Tra il 1504 e il 1506 fu reggente del Ducato, durante la campagna militare del duca Guidubaldo da Montefeltro in appoggio a papa Giulio II.
Ai doveri pastorali il Fregoso alternò un’intensa attività politico militare. Dal gennaio 1509 passò alla difesa di Bologna, minacciata dalle vicende della guerra contro Venezia; quindi, nel corso del 1510, collaborò ai falliti tentativi del fratello Ottaviano di sottrarre Genova al dominio di Luigi XII re di Francia.
Quando nel 1515 il doge Ottaviano decise di porre la città sotto la tutela del re di Francia Francesco I, disperando di poterla difendere, il Federico aderì lealmente alla svolta, ricevendo dal re di Francia cospicue pensioni.
Il mutamento di campo genovese irritò gli antichi alleati, cioè la Spagna, il duca di Milano e Leone X. La solida posizione del Fregoso alla corte di Roma gli permise nondimeno di superare l’ostilità del pontefice e gli valse, nell’estate 1516, il comando di una spedizione navale congiunta francese-pontificia-genovese, organizzata da papa Leone X per combattere i corsari barbareschi. Uno di questi, il Curtogoli (nome con il quale era chiamato in Europa il corsaro turco Kurtoğlu Muslihiddin Reis) aveva ripetutamente saccheggiato i centri costieri della Liguria, della Toscana, del Lazio e della Puglia e sequestrato numerose navi, depredandone i carichi e uccidendo o riducendo in schiavitù gli equipaggi.

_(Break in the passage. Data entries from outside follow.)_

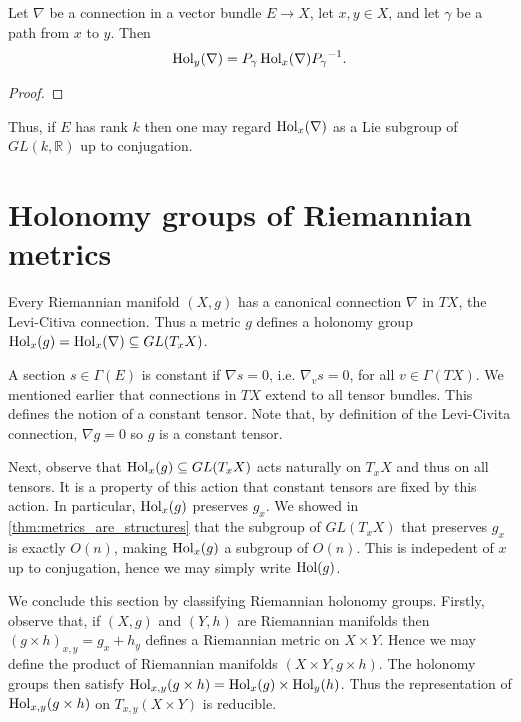 \documentclass{article}
\begin{document}
\begin{lemma}
  Let $\nabla$ be a connection in a vector bundle $E\to X$, let $x,y\in X$,
  and let $\gamma$ be a path from $x$ to $y$. Then
  \begin{align*}
    \operatorname{Hol}_y(\nabla)=P_\gamma \operatorname{Hol}_x(\nabla){P_\gamma}^{-1}.
  \end{align*}
  \begin{proof}

    \missingproof
  \end{proof}
\end{lemma}

Thus, if $E$ has rank $k$ then one may regard $\operatorname{Hol}_x(\nabla)$ as
a Lie subgroup of $GL(k,\mathbb{R})$ up to conjugation.

\section{Holonomy groups of Riemannian metrics}

Every Riemannian manifold $(X,g)$ has a canonical connection
$\nabla$ in $TX$, the Levi-Citiva connection. Thus a metric $g$
defines a holonomy group $\operatorname{Hol}_x(g) = \operatorname{Hol}_x(\nabla)\subseteq GL(T_x X)$.

A section $s\in\Gamma(E)$ is constant if $\nabla s = 0$, i.e. $\nabla_v s=0$, for all $v\in\Gamma(TX)$. We mentioned earlier that connections in
$TX$ extend to all tensor bundles. This defines the notion of a constant
tensor. Note that, by definition of the Levi-Civita connection,
$\nabla g = 0$ so $g$ is a constant tensor.

Next, observe that $\operatorname{Hol}_x(g)\subseteq GL(T_x X)$ acts naturally
on $T_x X$ and thus on all tensors. It is a property of this action that
constant tensors are fixed by this action. In particular,
$\operatorname{Hol}_x(g)$ preserves $g_x$. We showed in \ref{thm:metrics_are_structures} that the subgroup of $GL(T_x X)$ that preserves $g_x$ is exactly
$O(n)$, making $\operatorname{Hol}_x(g)$ a subgroup of $O(n)$. This is indepedent of
$x$ up to conjugation, hence we may simply write $\operatorname{Hol}(g)$.

We conclude this section by classifying Riemannian holonomy groups.
Firstly, observe that, if $(X,g)$ and $(Y,h)$ are Riemannian
manifolds then $(g\times h)_{x,y} = g_x + h_y$ defines a Riemannian
metric on $X\times Y$. Hence we may define
the product of Riemannian manifolds $(X\times Y,g\times h)$.
The holonomy groups then satisfy $\operatorname{Hol}_{x,y}(g\times
h)=\operatorname{Hol}_x(g)\times\operatorname{Hol}_y(h)$. Thus the representation of
$\operatorname{Hol}_{x,y}(g\times h)$ on $T_{x,y}(X\times Y)$ is reducible.
\end{document}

Questa impresa ne accrebbe il prestigio in patria. Fu vicegovernatore, sostituendo spesso Ottaviano malato. La ripresa delle lotte per il predominio in Italia, seguita all’elezione imperiale di Carlo V, diede un primo scossone alla fortuna politica dei Fregoso. Infatti, nel giugno 1521, dopo la stipulazione di una lega tra il papa e l’imperatore, gli Spagnoli tentarono di sorprendere la città dal mare. Federico assunse il comando della flotta e, affrontati i nemici di fronte a Chiavari, li respinse. Come ritorsione l’arcivescovo perse, nell’agosto 1521, le rendite della diocesi salernitana, che aveva goduto a partire dal 1513.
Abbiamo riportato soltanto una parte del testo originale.